Anthony Perish, 91, and his wife Frances, 93, were gunned down outside their Leppington farmhouse on Sydney's southern outskirts in June 1993.

The Yugoslav migrants had became market gardeners and built a successful poultry farm.

Police believe their bodies were dragged inside their home and laid out on their beds. A trail of tissue paper and flammable liquid was strewn through the house along with a crude timing device that failed to go off.

Despite two inquests during which 20 suspects were identified, no one has been charged with the slayings.

However, detectives working with the coroner's office and the NSW Crime Commission in the past 18 months have been investigating the case in connection with the 2001 killings of barman Ian Draper and convicted drug dealer Terry Falconer.

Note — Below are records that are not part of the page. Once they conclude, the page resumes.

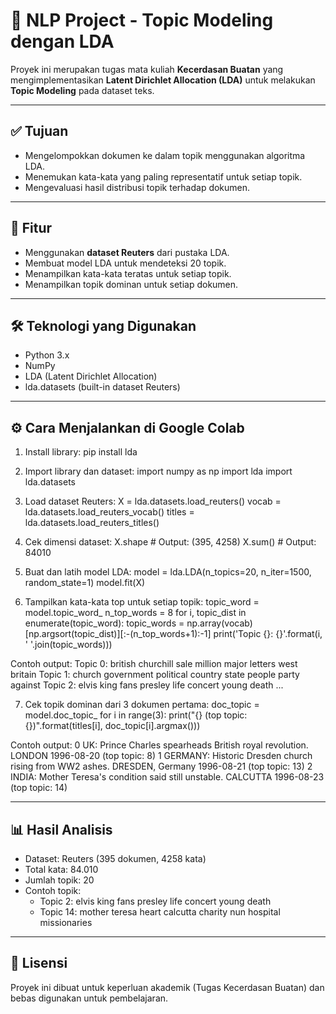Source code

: # 🧠 NLP Project - Topic Modeling dengan LDA

Proyek ini merupakan tugas mata kuliah **Kecerdasan Buatan** yang mengimplementasikan **Latent Dirichlet Allocation (LDA)** untuk melakukan **Topic Modeling** pada dataset teks.

----------------------------------------------------------
## ✅ Tujuan
- Mengelompokkan dokumen ke dalam topik menggunakan algoritma LDA.
- Menemukan kata-kata yang paling representatif untuk setiap topik.
- Mengevaluasi hasil distribusi topik terhadap dokumen.

----------------------------------------------------------
## 📌 Fitur
- Menggunakan **dataset Reuters** dari pustaka LDA.
- Membuat model LDA untuk mendeteksi 20 topik.
- Menampilkan kata-kata teratas untuk setiap topik.
- Menampilkan topik dominan untuk setiap dokumen.

----------------------------------------------------------
## 🛠 Teknologi yang Digunakan
- Python 3.x
- NumPy
- LDA (Latent Dirichlet Allocation)
- lda.datasets (built-in dataset Reuters)

----------------------------------------------------------
## ⚙️ Cara Menjalankan di Google Colab

1. Install library:
pip install lda

2. Import library dan dataset:
import numpy as np
import lda
import lda.datasets

3. Load dataset Reuters:
X = lda.datasets.load_reuters()
vocab = lda.datasets.load_reuters_vocab()
titles = lda.datasets.load_reuters_titles()

4. Cek dimensi dataset:
X.shape        # Output: (395, 4258)
X.sum()        # Output: 84010

5. Buat dan latih model LDA:
model = lda.LDA(n_topics=20, n_iter=1500, random_state=1)
model.fit(X)

6. Tampilkan kata-kata top untuk setiap topik:
topic_word = model.topic_word_
n_top_words = 8
for i, topic_dist in enumerate(topic_word):
    topic_words = np.array(vocab)[np.argsort(topic_dist)][:-(n_top_words+1):-1]
    print('Topic {}: {}'.format(i, ' '.join(topic_words)))

Contoh output:
Topic 0: british churchill sale million major letters west britain
Topic 1: church government political country state people party against
Topic 2: elvis king fans presley life concert young death
...

7. Cek topik dominan dari 3 dokumen pertama:
doc_topic = model.doc_topic_
for i in range(3):
    print("{} (top topic: {})".format(titles[i], doc_topic[i].argmax()))

Contoh output:
0 UK: Prince Charles spearheads British royal revolution. LONDON 1996-08-20 (top topic: 8)
1 GERMANY: Historic Dresden church rising from WW2 ashes. DRESDEN, Germany 1996-08-21 (top topic: 13)
2 INDIA: Mother Teresa's condition said still unstable. CALCUTTA 1996-08-23 (top topic: 14)

----------------------------------------------------------
## 📊 Hasil Analisis
- Dataset: Reuters (395 dokumen, 4258 kata)
- Total kata: 84.010
- Jumlah topik: 20
- Contoh topik:
  - Topic 2: elvis king fans presley life concert young death
  - Topic 14: mother teresa heart calcutta charity nun hospital missionaries

----------------------------------------------------------
## 🧾 Lisensi
Proyek ini dibuat untuk keperluan akademik (Tugas Kecerdasan Buatan) dan bebas digunakan untuk pembelajaran.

Mr Draper, 37, was last seen leaving work at the Mount Pritchard and District Community Club in the early hours of August 3 that year.

His Ford Fairmont turned up six weeks later at Bringelly but he was never seen again.

Four months after the disappearance, Falconer was on day release from Silverwater prison and employed at a smash repair shop in Ingleburn when he was abducted by three men posing as police officers.

Within days his crudely dismembered remains began surfacing in the Hastings River near Wauchope on the NSW mid-North Coast.

The first parcel, wrapped in wire mesh and weighted with rocks, was discovered by a fisherman. During the following week police dragged five more bags from the water and a seventh and final was retrieved almost a year later, in September 2002.

Falconer, 52, had been serving five-and-a-half years for his role in manufacturing a large quantity of speed. He was also known to be a one-time associate of the Gypsy Jokers bikie gang.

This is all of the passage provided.